Exponential Separations in the Energy Complexity of Leader Election

TL;DR

This paper investigates the energy complexity of leader election in wireless networks, revealing exponential gaps based on collision detection capabilities and providing new algorithms with optimal tradeoffs and dense-instance solutions.

Contribution

It uncovers exponential separations in energy complexity depending on collision detection models and introduces new algorithms with optimal tradeoffs and dense-instance solutions.

Findings

Exponential energy complexity gaps between collision detection models.

New algorithms achieving optimal time-energy tradeoffs.

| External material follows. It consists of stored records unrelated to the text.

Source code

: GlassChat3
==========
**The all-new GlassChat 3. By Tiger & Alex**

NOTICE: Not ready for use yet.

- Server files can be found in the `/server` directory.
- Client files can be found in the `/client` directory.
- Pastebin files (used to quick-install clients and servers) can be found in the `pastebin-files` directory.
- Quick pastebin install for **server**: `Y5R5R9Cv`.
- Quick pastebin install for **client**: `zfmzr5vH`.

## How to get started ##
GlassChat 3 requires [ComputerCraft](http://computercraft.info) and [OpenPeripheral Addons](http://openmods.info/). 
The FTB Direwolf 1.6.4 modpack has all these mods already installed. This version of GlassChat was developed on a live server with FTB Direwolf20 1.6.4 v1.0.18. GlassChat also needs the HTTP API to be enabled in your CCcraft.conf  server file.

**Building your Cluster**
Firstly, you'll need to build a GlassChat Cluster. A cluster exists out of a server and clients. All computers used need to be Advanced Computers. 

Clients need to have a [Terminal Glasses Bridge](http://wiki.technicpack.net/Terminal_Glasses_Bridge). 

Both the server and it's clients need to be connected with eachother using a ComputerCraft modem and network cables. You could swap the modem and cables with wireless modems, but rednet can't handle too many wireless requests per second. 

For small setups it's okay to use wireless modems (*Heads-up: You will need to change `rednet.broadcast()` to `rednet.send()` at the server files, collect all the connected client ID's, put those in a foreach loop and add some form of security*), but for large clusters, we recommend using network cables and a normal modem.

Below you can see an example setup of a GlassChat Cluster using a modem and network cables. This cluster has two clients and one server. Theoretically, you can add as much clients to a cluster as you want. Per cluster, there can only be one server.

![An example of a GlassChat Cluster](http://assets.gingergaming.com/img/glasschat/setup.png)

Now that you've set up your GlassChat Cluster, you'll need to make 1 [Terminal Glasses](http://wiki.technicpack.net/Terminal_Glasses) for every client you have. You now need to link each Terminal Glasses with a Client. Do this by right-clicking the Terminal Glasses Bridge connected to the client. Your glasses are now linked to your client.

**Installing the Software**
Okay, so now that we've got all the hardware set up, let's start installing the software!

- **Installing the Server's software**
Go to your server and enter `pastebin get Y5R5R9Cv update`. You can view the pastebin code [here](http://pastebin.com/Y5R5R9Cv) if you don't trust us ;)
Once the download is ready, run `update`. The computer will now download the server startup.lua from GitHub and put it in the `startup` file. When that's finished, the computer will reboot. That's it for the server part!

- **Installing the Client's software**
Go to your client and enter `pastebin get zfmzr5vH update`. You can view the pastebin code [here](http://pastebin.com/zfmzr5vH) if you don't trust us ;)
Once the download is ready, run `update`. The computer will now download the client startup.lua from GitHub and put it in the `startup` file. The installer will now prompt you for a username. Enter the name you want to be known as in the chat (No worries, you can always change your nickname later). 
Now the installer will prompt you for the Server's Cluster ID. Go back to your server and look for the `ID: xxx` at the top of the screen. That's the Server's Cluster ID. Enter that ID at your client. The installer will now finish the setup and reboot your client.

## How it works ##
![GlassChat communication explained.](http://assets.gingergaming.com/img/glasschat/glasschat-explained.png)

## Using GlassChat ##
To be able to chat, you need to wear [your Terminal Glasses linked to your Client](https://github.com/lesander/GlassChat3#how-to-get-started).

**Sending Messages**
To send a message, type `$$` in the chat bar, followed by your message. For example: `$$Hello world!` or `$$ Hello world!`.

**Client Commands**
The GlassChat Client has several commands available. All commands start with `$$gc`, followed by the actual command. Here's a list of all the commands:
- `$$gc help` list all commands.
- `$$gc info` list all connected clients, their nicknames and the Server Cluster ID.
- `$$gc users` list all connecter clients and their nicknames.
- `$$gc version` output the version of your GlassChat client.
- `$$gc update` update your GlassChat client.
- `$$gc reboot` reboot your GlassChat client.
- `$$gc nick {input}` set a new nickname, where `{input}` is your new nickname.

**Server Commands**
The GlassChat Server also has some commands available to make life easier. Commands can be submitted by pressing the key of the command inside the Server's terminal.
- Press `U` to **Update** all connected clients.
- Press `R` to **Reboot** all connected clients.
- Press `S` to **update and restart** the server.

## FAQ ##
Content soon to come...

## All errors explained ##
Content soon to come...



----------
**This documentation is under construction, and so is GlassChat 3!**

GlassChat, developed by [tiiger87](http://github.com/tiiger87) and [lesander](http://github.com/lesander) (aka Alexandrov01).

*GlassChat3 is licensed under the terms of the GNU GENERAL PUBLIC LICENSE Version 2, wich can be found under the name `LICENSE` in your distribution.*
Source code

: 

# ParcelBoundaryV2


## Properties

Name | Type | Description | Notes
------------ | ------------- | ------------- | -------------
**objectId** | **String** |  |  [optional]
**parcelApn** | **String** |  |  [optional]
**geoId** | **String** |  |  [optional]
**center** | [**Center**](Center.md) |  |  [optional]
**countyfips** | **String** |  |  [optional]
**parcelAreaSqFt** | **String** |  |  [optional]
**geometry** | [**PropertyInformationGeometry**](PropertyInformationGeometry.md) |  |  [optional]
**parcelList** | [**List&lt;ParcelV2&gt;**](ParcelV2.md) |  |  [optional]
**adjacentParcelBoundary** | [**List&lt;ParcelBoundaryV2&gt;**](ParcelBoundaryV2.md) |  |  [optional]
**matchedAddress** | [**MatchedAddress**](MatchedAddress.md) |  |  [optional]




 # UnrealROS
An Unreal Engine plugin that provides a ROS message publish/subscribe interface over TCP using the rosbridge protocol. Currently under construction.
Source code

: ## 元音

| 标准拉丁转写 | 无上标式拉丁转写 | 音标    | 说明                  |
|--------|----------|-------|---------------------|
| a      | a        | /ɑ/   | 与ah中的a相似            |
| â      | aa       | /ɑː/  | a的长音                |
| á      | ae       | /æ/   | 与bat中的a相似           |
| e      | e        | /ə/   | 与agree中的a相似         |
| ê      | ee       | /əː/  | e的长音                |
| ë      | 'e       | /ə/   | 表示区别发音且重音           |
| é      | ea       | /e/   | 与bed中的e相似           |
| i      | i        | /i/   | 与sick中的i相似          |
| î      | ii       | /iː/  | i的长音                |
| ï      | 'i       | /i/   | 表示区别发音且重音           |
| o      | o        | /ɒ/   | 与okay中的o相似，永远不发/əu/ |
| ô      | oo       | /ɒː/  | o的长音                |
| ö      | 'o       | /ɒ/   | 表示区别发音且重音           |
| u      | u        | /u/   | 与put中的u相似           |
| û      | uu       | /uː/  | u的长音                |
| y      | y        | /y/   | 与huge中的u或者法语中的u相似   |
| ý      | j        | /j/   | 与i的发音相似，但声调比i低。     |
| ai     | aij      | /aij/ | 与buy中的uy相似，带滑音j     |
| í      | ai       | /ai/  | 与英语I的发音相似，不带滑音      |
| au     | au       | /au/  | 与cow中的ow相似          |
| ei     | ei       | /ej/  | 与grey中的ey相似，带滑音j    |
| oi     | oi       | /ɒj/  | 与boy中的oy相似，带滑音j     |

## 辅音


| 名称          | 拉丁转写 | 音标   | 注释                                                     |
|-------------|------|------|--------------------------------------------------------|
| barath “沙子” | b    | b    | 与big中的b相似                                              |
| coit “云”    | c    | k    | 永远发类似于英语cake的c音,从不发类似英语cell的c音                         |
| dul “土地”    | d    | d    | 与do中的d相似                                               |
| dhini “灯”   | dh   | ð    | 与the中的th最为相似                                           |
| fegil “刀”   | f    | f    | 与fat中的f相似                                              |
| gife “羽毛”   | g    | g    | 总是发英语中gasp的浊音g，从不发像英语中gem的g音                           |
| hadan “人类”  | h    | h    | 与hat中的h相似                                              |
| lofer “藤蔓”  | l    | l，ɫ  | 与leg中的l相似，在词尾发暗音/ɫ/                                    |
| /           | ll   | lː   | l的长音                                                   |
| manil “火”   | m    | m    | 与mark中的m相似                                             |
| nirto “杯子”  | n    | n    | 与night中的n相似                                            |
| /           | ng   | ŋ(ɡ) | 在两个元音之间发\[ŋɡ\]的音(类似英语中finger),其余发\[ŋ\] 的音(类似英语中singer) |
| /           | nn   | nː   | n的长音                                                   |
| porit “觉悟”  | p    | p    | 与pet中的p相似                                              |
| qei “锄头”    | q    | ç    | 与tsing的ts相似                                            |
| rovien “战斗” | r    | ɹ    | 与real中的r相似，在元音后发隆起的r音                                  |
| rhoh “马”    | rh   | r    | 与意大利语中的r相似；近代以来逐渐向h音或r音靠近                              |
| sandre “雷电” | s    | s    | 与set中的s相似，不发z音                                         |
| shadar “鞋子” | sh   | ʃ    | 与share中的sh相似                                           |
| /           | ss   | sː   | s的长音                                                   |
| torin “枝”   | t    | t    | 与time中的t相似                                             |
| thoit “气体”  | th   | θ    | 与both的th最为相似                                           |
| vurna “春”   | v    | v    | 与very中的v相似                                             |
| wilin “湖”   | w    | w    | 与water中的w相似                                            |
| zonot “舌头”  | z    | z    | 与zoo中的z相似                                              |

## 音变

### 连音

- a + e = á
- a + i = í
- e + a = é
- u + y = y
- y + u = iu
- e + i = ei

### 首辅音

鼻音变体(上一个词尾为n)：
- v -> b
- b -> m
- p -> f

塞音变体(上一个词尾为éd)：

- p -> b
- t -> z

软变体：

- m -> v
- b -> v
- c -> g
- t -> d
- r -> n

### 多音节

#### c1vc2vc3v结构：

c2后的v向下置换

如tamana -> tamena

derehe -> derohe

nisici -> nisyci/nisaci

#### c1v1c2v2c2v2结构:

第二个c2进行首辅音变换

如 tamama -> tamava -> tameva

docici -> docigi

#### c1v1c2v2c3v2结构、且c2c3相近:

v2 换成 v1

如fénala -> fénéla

Deterministic leader election for dense instances with inverse-Ackermann energy complexity.

Abstract

Energy is often the most constrained resource for battery-powered wireless devices and the lion's share of energy is often spent on transceiver usage (sending/receiving packets), not on computation. In this paper we study the energy complexity of LeaderElection and ApproximateCounting in several models of wireless radio networks. It turns out that energy complexity is very sensitive to whether the devices can generate random bits and their ability to detect collisions. We consider four collision-detection models: Strong-CD (in which transmitters and listeners detect collisions), Sender-CD and Receiver-CD (in which only transmitters or only listeners detect collisions), and No-CD (in which no one detects collisions.) The take-away message of our results is quite surprising. For randomized LeaderElection algorithms, there is an exponential gap between the energy complexity of Sender-CD and Receiver-CD, and for deterministic LeaderElection algorithms there is another exponential gap, but in the reverse direction. In particular, the randomized energy complexity of LeaderElection is $\Theta(\log^* n)$ in Sender-CD but $\Theta(\log(\log^* n))$ in Receiver-CD, where $n$ is the (unknown) number of devices. Its deterministic complexity is $\Theta(\log N)$ in Receiver-CD but $\Theta(\log\log N)$ in Sender-CD, where $N$ is the (known) size of the devices' ID space. There is a tradeoff between time and energy. We give a new upper bound on the time-energy tradeoff curve for randomized LeaderElection and ApproximateCounting. A critical component of this algorithm is a new deterministic LeaderElection algorithm for dense instances, when $n=\Theta(N)$, with inverse-Ackermann-type ($O(\alpha(N))$) energy complexity.